I note, for example, that schedules 2 and 3 deal, among other things, with the removal of the power to enforce imprisonment of a fine defaulter. I am advised that such powers have never been exercised and are not likely to ever be exercised. Further, any enforcement of the imprisonment powers would disproportionately impact more socially and economically disadvantaged groups. Such punitive measures would be and are likely to be disproportionate to the offence of defaulting on a fine.

Individuals might be experiencing economic challenges at any point in time for a range of complex personal, employment, emotional or psychological reasons that would prevent them from meeting their infringement financial payments. The use of a supervised work and development scheme is a much more suitable, fairer and effective way for an individual to repay their fine if they are unable to meet the financial requirements.

For the vast majority of Australians, their first property is the biggest asset they will acquire in their lives and will take the longest time to pay off.

The First Home Owner Grant scheme assists first home buyers, who would predominantly be younger Australians, to enter the housing market and own their personal slice of Australia.
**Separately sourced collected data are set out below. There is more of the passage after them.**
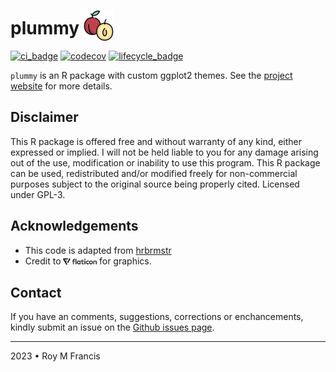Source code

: # plummy <a href="https://github.com/royfrancis/plummy"> <img src="pkgdown/favicon/android-chrome-192x192.png" style="margin-bottom:-10px;" width="48" height="48"></a>

[![ci_badge](https://github.com/royfrancis/plummy/workflows/r-cmd-check/badge.svg)](https://github.com/royfrancis/plummy/actions?workflow=r-cmd-check) [![codecov](https://codecov.io/gh/royfrancis/plummy/branch/main/graph/badge.svg?token=4DOQ8HNQFK)](https://app.codecov.io/gh/royfrancis/plummy/) [![lifecycle_badge](https://lifecycle.r-lib.org/articles/figures/lifecycle-experimental.svg)](https://lifecycle.r-lib.org/articles/stages.html#experimental)

`plummy` is an R package with custom ggplot2 themes. See the [project website](http://royfrancis.github.io/plummy) for more details.

## Disclaimer

This R package is offered free and without warranty of any kind, either expressed or implied. I will not be held liable to you for any damage arising out of the use, modification or inability to use this program. This R package can be used, redistributed and/or modified freely for non-commercial purposes subject to the original source being properly cited. Licensed under GPL-3.  

## Acknowledgements

- This code is adapted from [hrbrmstr](https://github.com/hrbrmstr/hrbrthemes)
- Credit to <span><a href="https://www.flaticon.com/"><img src="man/figures/flaticon.png" style="height:15px;vertical-align:middle;"></a></span> for graphics.

## Contact

If you have an comments, suggestions, corrections or enchancements, kindly submit an issue on the [Github issues page](https://github.com/royfrancis/plummy/issues).  

---

2023 • Roy M Francis
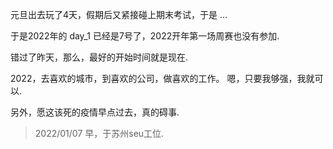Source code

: 元旦出去玩了4天，假期后又紧接碰上期末考试，于是 ...

于是2022年的 day_1 已经是7号了，2022开年第一场周赛也没有参加.

错过了昨天，那么，最好的开始时间就是现在.

2022，去喜欢的城市，到喜欢的公司，做喜欢的工作。 嗯，只要我够强，我就可以.

另外，愿这该死的疫情早点过去，真的碍事.

> 2022/01/07 早，于苏州seu工位.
Eligibility to receive duties concessions is based on the estimated value of the home or land being purchased.

To maintain the scheme's integrity, schedule 4 has been amended to ensure that eligibility is based on when a contract is completed, not when it is made. The semantic change from "a contract made" to "a contract completed" is significant. This measure prevents post-contract variations being made, which potentially result in the purchase price threshold being surpassed and thereby affect an applicant's eligibility for the grant. Applicants who have made post-contract variations that put their purchase values beyond the threshold and received the duties concession would be rightly required to pay it back.

Despite the positive measures and the bill's well-intended purpose as an integrity measure in closing loopholes and deterring tax avoidance activity, it should be recognised that sometimes, in drafting legislation, the intention does not always produce the required result.
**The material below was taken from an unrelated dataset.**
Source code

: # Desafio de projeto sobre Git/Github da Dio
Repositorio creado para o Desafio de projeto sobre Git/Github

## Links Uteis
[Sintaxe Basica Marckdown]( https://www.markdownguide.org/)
An unintended gap can occur between the policy objectives and the way legislation can be interpreted, especially when ambiguity exists or at least is perceived to exist. Such a scenario could lead to increased litigation and disputation, which is opposite to the bill's original intention of providing greater clarity and consistency in the administration of duties, fines and revenue legislation.
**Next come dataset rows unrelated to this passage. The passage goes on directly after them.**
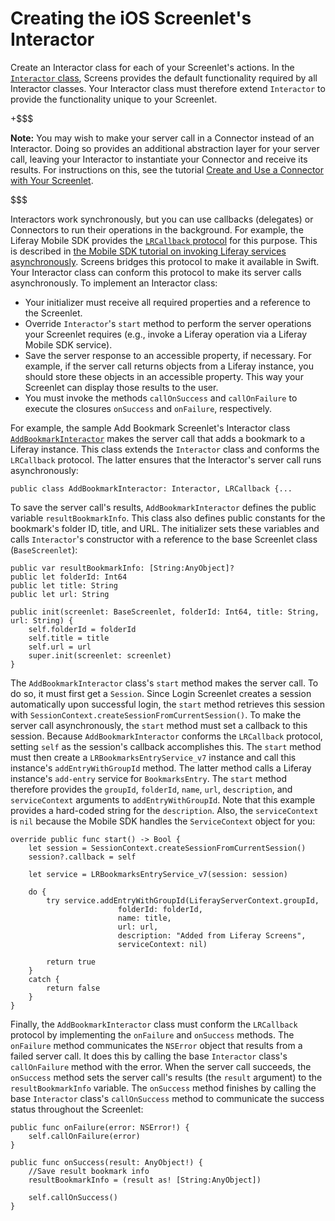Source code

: # Creating the iOS Screenlet's Interactor

Create an Interactor class for each of your Screenlet's actions. In the 
[`Interactor` class](https://github.com/liferay/liferay-screens/blob/master/ios/Framework/Core/Base/Interactor.swift), 
Screens provides the default functionality required by all Interactor classes. 
Your Interactor class must therefore extend `Interactor` to provide the 
functionality unique to your Screenlet. 

+$$$

**Note:** You may wish to make your server call in a Connector instead of an 
Interactor. Doing so provides an additional abstraction layer for your server 
call, leaving your Interactor to instantiate your Connector and receive its 
results. For instructions on this, see the tutorial 
[Create and Use a Connector with Your Screenlet](/develop/tutorials/-/knowledge_base/7-0/create-and-use-a-connector-with-your-screenlet). 

$$$

Interactors work synchronously, but you can use callbacks (delegates) or 
Connectors to run their operations in the background. For example, the Liferay 
Mobile SDK provides the 
[`LRCallback` protocol](https://github.com/liferay/liferay-mobile-sdk/blob/master/ios/Source/Core/LRCallback.h) 
for this purpose. This is described in 
[the Mobile SDK tutorial on invoking Liferay services asynchronously](/develop/tutorials/-/knowledge_base/7-0/invoking-services-asynchronously-from-your-ios-app). 
Screens bridges this protocol to make it available in Swift. Your Interactor 
class can conform this protocol to make its server calls asynchronously. To 
implement an Interactor class:

- Your initializer must receive all required properties and a reference to the 
  Screenlet. 
- Override `Interactor`'s `start` method to perform the server operations your 
  Screenlet requires (e.g., invoke a Liferay operation via a Liferay Mobile SDK 
  service). 
- Save the server response to an accessible property, if necessary. For example, 
  if the server call returns objects from a Liferay instance, you should 
  store these objects in an accessible property. This way your Screenlet can 
  display those results to the user. 
- You must invoke the methods `callOnSuccess` and `callOnFailure` to execute the 
  closures `onSuccess` and `onFailure`, respectively. 

For example, the sample Add Bookmark Screenlet's Interactor class 
[`AddBookmarkInteractor`](https://github.com/liferay/liferay-screens/tree/master/ios/Samples/Bookmark/AddBookmarkScreenlet/Basic/Interactor/AddBookmarkInteractor.swift) 
makes the server call that adds a bookmark to a Liferay instance. This class 
extends the `Interactor` class and conforms the `LRCallback` protocol. The 
latter ensures that the Interactor's server call runs asynchronously: 

    public class AddBookmarkInteractor: Interactor, LRCallback {...

To save the server call's results, `AddBookmarkInteractor` defines the public 
variable `resultBookmarkInfo`. This class also defines public constants for the 
bookmark's folder ID, title, and URL. The initializer sets these variables and 
calls `Interactor`'s constructor with a reference to the base Screenlet class 
(`BaseScreenlet`): 

    public var resultBookmarkInfo: [String:AnyObject]?
    public let folderId: Int64
    public let title: String
    public let url: String

    public init(screenlet: BaseScreenlet, folderId: Int64, title: String, url: String) {
        self.folderId = folderId
        self.title = title
        self.url = url
        super.init(screenlet: screenlet)
    }

The `AddBookmarkInteractor` class's `start` method makes the server call. To do 
so, it must first get a `Session`. Since Login Screenlet creates a session 
automatically upon successful login, the `start` method retrieves this session 
with `SessionContext.createSessionFromCurrentSession()`. To make the server call 
asynchronously, the `start` method must set a callback to this session. Because 
`AddBookmarkInteractor` conforms the `LRCallback` protocol, setting `self` as 
the session's callback accomplishes this. The `start` method must then create a 
`LRBookmarksEntryService_v7` instance and call this instance's 
`addEntryWithGroupId` method. The latter method calls a Liferay instance's 
`add-entry` service for `BookmarksEntry`. The `start` method therefore provides 
the `groupId`, `folderId`, `name`, `url`, `description`, and `serviceContext` 
arguments to `addEntryWithGroupId`. Note that this example provides a hard-coded 
string for the `description`. Also, the `serviceContext` is `nil` because the 
Mobile SDK handles the `ServiceContext` object for you: 

    override public func start() -> Bool {
        let session = SessionContext.createSessionFromCurrentSession()
        session?.callback = self
    
        let service = LRBookmarksEntryService_v7(session: session)

        do {
            try service.addEntryWithGroupId(LiferayServerContext.groupId,
                            folderId: folderId,
                            name: title,
                            url: url,
                            description: "Added from Liferay Screens",
                            serviceContext: nil)

            return true
        }
        catch {
            return false
        }
    }

Finally, the `AddBookmarkInteractor` class must conform the `LRCallback` 
protocol by implementing the `onFailure` and `onSuccess` methods. The 
`onFailure` method communicates the `NSError` object that results from a failed 
server call. It does this by calling the base `Interactor` class's 
`callOnFailure` method with the error. When the server call succeeds, the 
`onSuccess` method sets the server call's results (the `result` argument) to the 
`resultBookmarkInfo` variable. The `onSuccess` method finishes by calling the 
base `Interactor` class's `callOnSuccess` method to communicate the success 
status throughout the Screenlet: 

    public func onFailure(error: NSError!) {
        self.callOnFailure(error)
    }

    public func onSuccess(result: AnyObject!) {
        //Save result bookmark info
        resultBookmarkInfo = (result as! [String:AnyObject])

        self.callOnSuccess()
    }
In my consultation with stakeholders, I raised a number of issues to gain a better understanding on some sections of the bill that would be likely to cause greater debate. I was delighted to hear suggestions from stakeholders on how the bill could be interpreted and its potential impact, both intended and unintended, on taxpayers.

The concerns raised with me fall into three main categories. I will deal with them individually.

Firstly, I understand that the Duties Act 1997 amendments represent a material expansion and broadening of the tax base—that is, it would cover more transactions and taxpayers than originally envisaged.

I am advised that also applies, for example, to the Acknowledgement of Trust declaration now also being a dutiable transaction. The proposed changes in beneficiary ownership liable for duties represents a new category of dutiable transactions.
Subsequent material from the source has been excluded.